Hanks plays Richard Young and Wright plays Margaret, his teenage girlfriend who eventually becomes his wife and bears their only child, a daughter named Elizabeth (Leslie Zemeckis as an adult, and Lauren McQueen and Beau Gadsdon as the young and teenage versions, respectively).
Richard’s father Al (Paul Bettany) is a World War II veteran who clearly struggles with some PTSD during his long marriage to his wife Rose (Kelly Reilly). Richard and Margaret marry in that house and eventually raise their daughter there, making the space a bit crowded until Al and Rose move to Florida for a while.

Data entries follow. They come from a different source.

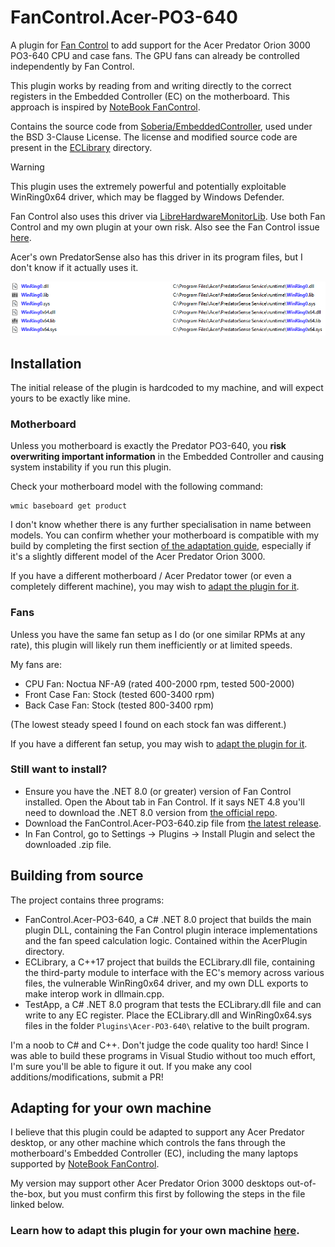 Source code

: # FanControl.Acer-PO3-640
A plugin for [Fan Control](https://github.com/Rem0o/FanControl.Releases) to add support for the Acer Predator Orion 3000 PO3-640 CPU and case fans. The GPU fans can already be controlled independently by Fan Control.

This plugin works by reading from and writing directly to the correct registers in the Embedded Controller (EC) on the motherboard. This approach is inspired by [NoteBook FanControl](https://github.com/hirschmann/nbfc).

Contains the source code from [Soberia/EmbeddedController](https://github.com/Soberia/EmbeddedController), used under the BSD 3-Clause License. The license and modified source code are present in the [ECLibrary](ECLibrary/) directory.

> [!WARNING]
> This plugin uses the extremely powerful and potentially exploitable WinRing0x64 driver, which may be flagged by Windows Defender. 
>
> Fan Control also uses this driver via [LibreHardwareMonitorLib](https://github.com/LibreHardwareMonitor/LibreHardwareMonitor). Use both Fan Control and my own plugin at your own risk. Also see the Fan Control issue [here](https://github.com/Rem0o/FanControl.Releases/issues/3016). 
> 
> Acer's own PredatorSense also has this driver in its program files, but I don't know if it actually uses it. 
> 
> ![A screenshot showing many files named WinRing0 and WinRing0x64, all located within Acer PredatorSense's program files.](winring0.png)


## Installation

The initial release of the plugin is hardcoded to my machine, and will expect yours to be exactly like mine.

### Motherboard
Unless you motherboard is exactly the Predator PO3-640, you **risk overwriting important information** in the Embedded Controller and causing system instability if you run this plugin. 

Check your motherboard model with the following command:
```
wmic baseboard get product
```
I don't know whether there is any further specialisation in name between models. You can confirm whether your motherboard is compatible with my build by completing the first section [of the adaptation guide](/OTHERSYSTEMS.md#finding-the-ec-registers), especially if it's a slightly different model of the Acer Predator Orion 3000. 

If you have a different motherboard / Acer Predator tower (or even a completely different machine), you may wish to [adapt the plugin for it](/OTHERSYSTEMS.md).

### Fans
Unless you have the same fan setup as I do (or one similar RPMs at any rate), this plugin will likely run them inefficiently or at limited speeds. 

My fans are:
- CPU Fan: Noctua NF-A9 (rated 400-2000 rpm, tested 500-2000)
- Front Case Fan: Stock (tested 600-3400 rpm)
- Back Case Fan: Stock (tested 800-3400 rpm)

(The lowest steady speed I found on each stock fan was different.)

If you have a different fan setup, you may wish to [adapt the plugin for it](/CUSTOM.md).

### Still want to install?
- Ensure you have the .NET 8.0 (or greater) version of Fan Control installed. 
Open the About tab in Fan Control. If it says NET 4.8 you'll need to download the .NET 8.0 version from [the official repo](https://github.com/Rem0o/FanControl.Releases/releases/latest). 
- Download the FanControl.Acer-PO3-640.zip file from [the latest release](/releases/latest).
- In Fan Control, go to Settings -> Plugins -> Install Plugin and select the downloaded .zip file.

## Building from source
The project contains three programs:
- FanControl.Acer-PO3-640, a C# .NET 8.0 project that builds the main plugin DLL, containing the Fan Control plugin interace implementations and the fan speed calculation logic. Contained within the AcerPlugin directory. 
- ECLibrary, a C++17 project that builds the ECLibrary.dll file, containing the third-party module to interface with the EC's memory across various files, the vulnerable WinRing0x64 driver, and my own DLL exports to make interop work in dllmain.cpp.  
- TestApp, a C# .NET 8.0 program that tests the ECLibrary.dll file and can write to any EC register. Place the ECLibrary.dll and WinRing0x64.sys files in the folder `Plugins\Acer-PO3-640\` relative to the built program. 

I'm a noob to C# and C++. Don't judge the code quality too hard! Since I was able to build these programs in Visual Studio without too much effort, I'm sure you'll be able to figure it out. If you make any cool additions/modifications, submit a PR!

## Adapting for your own machine
I believe that this plugin could be adapted to support any Acer Predator desktop, or any other machine which controls the fans through the motherboard's Embedded Controller (EC), including the many laptops supported by [NoteBook FanControl](https://github.com/hirschmann/nbfc). 

My version may support other Acer Predator Orion 3000 desktops out-of-the-box, but you must confirm this first by following the steps in the file linked below.

### Learn how to adapt this plugin for your own machine [here](/OTHERSYSTEMS.md). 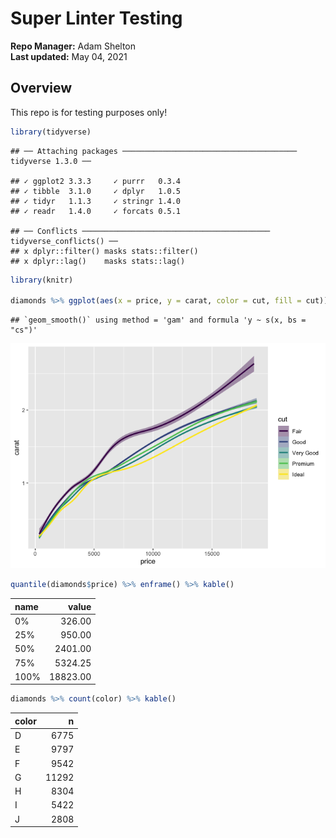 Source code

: Super Linter Testing
================
**Repo Manager:** Adam Shelton <br />
**Last updated:** May 04, 2021

## Overview

This repo is for testing purposes only!

``` r
library(tidyverse)
```

    ## ── Attaching packages ─────────────────────────────────────── tidyverse 1.3.0 ──

    ## ✓ ggplot2 3.3.3     ✓ purrr   0.3.4
    ## ✓ tibble  3.1.0     ✓ dplyr   1.0.5
    ## ✓ tidyr   1.1.3     ✓ stringr 1.4.0
    ## ✓ readr   1.4.0     ✓ forcats 0.5.1

    ## ── Conflicts ────────────────────────────────────────── tidyverse_conflicts() ──
    ## x dplyr::filter() masks stats::filter()
    ## x dplyr::lag()    masks stats::lag()

``` r
library(knitr)

diamonds %>% ggplot(aes(x = price, y = carat, color = cut, fill = cut)) + geom_smooth()
```

    ## `geom_smooth()` using method = 'gam' and formula 'y ~ s(x, bs = "cs")'

![](README_files/figure-gfm/test1-1.png)<!-- -->

``` r
quantile(diamonds$price) %>% enframe() %>% kable()
```

| name |    value |
|:-----|---------:|
| 0%   |   326.00 |
| 25%  |   950.00 |
| 50%  |  2401.00 |
| 75%  |  5324.25 |
| 100% | 18823.00 |

``` r
diamonds %>% count(color) %>% kable()
```

| color |     n |
|:------|------:|
| D     |  6775 |
| E     |  9797 |
| F     |  9542 |
| G     | 11292 |
| H     |  8304 |
| I     |  5422 |
| J     |  2808 |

Interspersed with their story are moments from the history of that place, from multiple Tyrannosauruses Rex stomping around to a Native American couple falling in love and having a child to other couples who lived there in the early 20th century. The large house across the street was once occupied by William Franklin, Benjamin’s son, so we see moments from the late 1700s too, before the house was built.
I haven’t read the graphic novel by Richard McGuire on which the film is based, but I imagine that the storytelling technique used here works better in print than onscreen. This movie feels fractured as a result of all the jumping around through time, and I found myself wanting the story to focus more on Richard and Margaret Young, given all the ups and downs of their relationship. The other couples’ stories were mere curiosities by comparison.

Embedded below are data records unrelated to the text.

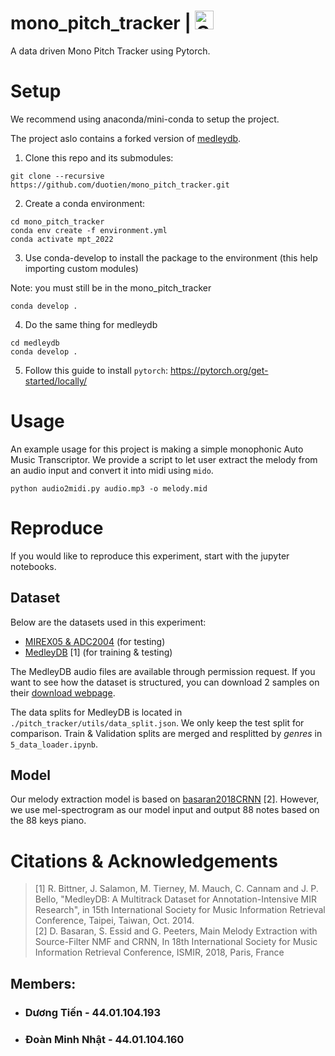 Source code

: # mono_pitch_tracker | <a href="https://colab.research.google.com/github/duotien/mono_pitch_tracker/blob/main/notebooks/mono_pitch_tracker.ipynb" target="_parent"><img src="https://colab.research.google.com/assets/colab-badge.svg" alt="Open In Colab" height=30/></a>

A data driven Mono Pitch Tracker using Pytorch.


# Setup
We recommend using anaconda/mini-conda to setup the project.

The project aslo contains a forked version of [medleydb](https://github.com/marl/medleydb).

1. Clone this repo and its submodules:
```
git clone --recursive https://github.com/duotien/mono_pitch_tracker.git
```

2. Create a conda environment:
```
cd mono_pitch_tracker
conda env create -f environment.yml
conda activate mpt_2022
```

3. Use conda-develop to install the package to the environment (this help importing custom modules)

Note: you must still be in the mono_pitch_tracker
```
conda develop .
```

4. Do the same thing for medleydb
```
cd medleydb
conda develop .
```

5. Follow this guide to install `pytorch`: https://pytorch.org/get-started/locally/

# Usage
An example usage for this project is making a simple monophonic Auto Music Transcriptor. We provide a script to let user extract the melody from an audio input and convert it into midi using `mido`.

```
python audio2midi.py audio.mp3 -o melody.mid
```

# Reproduce
If you would like to reproduce this experiment, start with the jupyter notebooks.

## Dataset
Below are the datasets used in this experiment:

- [MIREX05 & ADC2004](http://labrosa.ee.columbia.edu/projects/melody/) (for testing)
- [MedleyDB](https://medleydb.weebly.com/) [1] (for training & testing)

The MedleyDB audio files are available through permission request. If you want to see how the dataset is structured, you can download 2 samples on their [download webpage](https://medleydb.weebly.com/downloads.html).

The data splits for MedleyDB is located in `./pitch_tracker/utils/data_split.json`. We only keep the test split for comparison. Train & Validation splits are merged and resplitted by *genres* in `5_data_loader.ipynb`.

## Model

Our melody extraction model is based on [basaran2018CRNN](https://github.com/dogacbasaran/ismir2018_dominant_melody_estimation/blob/master/CRNN/C-RNN_model1.py) [2]. However, we use mel-spectrogram as our model input and output 88 notes based on the 88 keys piano.

# Citations & Acknowledgements
> [1] R. Bittner, J. Salamon, M. Tierney, M. Mauch, C. Cannam and J. P. Bello, "MedleyDB: A Multitrack Dataset for Annotation-Intensive MIR Research", in 15th International Society for Music Information Retrieval Conference, Taipei, Taiwan, Oct. 2014. \
> [2] D. Basaran, S. Essid and G. Peeters, Main Melody Extraction with Source-Filter NMF and CRNN, In 18th International Society for Music Information Retrieval Conference, ISMIR, 2018, Paris, France

## Members:
- ### Dương Tiến - 44.01.104.193
- ### Đoàn Minh Nhật - 44.01.104.160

I will say, however, that I was able to buy into the de-aging effects used with Hanks, Wright, Bettany, and Reilly, so the actors could play their characters as young adults all the way through their elderly years. Yes, there was a bit of an uncanny valley effect, but I don’t know how much of that is attributable to the fact that I’m 55 years old and have watched both of them age over time, especially Hanks. I remember watching Bosom Buddies as a kid, so there’s a part of my brain that says, “Yeah, that can’t really be a young Hanks in that shot.”
I suppose the true test of this technology is to use it with an actor who’s relatively unknown and then only reveal that the effect was used well after the movie’s release. Yes, I doubt anyone will want to sink money into that kind of effects work with an unknown actor, but it’s the only way for me to really gauge if the technology indeed works as intended.

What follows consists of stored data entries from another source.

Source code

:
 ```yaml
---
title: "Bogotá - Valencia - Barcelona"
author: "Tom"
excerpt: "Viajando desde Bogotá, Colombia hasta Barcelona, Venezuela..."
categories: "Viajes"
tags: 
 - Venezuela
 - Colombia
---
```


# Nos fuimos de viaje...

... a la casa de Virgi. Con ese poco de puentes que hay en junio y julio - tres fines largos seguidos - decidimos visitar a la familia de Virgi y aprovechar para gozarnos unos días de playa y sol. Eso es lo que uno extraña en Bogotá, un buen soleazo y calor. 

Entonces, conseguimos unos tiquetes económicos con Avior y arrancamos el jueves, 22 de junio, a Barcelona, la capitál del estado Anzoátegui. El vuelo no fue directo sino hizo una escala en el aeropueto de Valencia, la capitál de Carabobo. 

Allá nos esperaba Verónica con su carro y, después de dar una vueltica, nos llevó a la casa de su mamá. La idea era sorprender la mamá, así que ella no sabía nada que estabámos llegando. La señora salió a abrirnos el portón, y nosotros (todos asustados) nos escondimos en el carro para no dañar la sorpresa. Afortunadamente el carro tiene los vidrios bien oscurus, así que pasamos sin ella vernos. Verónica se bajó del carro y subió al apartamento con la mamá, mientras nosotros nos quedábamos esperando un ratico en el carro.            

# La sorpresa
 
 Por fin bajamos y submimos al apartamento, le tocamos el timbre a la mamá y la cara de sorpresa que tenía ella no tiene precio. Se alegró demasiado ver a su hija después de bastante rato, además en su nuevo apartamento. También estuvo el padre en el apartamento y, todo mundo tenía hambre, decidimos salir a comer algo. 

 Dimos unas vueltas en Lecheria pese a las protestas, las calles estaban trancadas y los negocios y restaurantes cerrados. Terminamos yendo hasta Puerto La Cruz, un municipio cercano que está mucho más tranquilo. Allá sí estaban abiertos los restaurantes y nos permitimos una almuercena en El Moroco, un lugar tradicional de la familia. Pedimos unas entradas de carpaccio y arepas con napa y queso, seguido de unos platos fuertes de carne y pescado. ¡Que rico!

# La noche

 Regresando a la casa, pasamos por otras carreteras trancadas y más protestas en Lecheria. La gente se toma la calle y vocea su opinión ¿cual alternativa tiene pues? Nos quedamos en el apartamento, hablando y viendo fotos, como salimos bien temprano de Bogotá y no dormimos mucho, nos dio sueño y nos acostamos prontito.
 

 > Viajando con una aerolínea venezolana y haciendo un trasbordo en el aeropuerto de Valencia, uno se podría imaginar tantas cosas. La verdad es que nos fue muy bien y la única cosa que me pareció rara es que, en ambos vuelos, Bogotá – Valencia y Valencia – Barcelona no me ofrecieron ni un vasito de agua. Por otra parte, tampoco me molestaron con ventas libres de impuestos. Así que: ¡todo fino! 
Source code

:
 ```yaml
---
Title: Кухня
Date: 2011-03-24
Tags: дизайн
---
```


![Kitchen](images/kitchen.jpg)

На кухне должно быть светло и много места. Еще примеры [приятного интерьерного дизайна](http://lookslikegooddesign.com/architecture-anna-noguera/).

This Blu-ray of Here comes with a code for a digital copy and a pair of extras on the disc: a 20-minute making-of and deleted scenes that run about 8.5 minutes total. The excised footage can be filed under “Yeah, I can see why they cut that” except the last bit, titled “The Flood,” which I assume was originally meant to conclude the film as we see what that piece of land might look like after climate change has done its damage. I can see why Zemeckis wanted to end the movie on the two main characters instead.
The making-of, called How We Got Here, focuses heavily on the tech involved in the production, with director Robert Zemeckis and the main cast and crew members talking about the film. It does its job, but it’s a shame that McGuire’s source material doesn’t get more time allotted to it.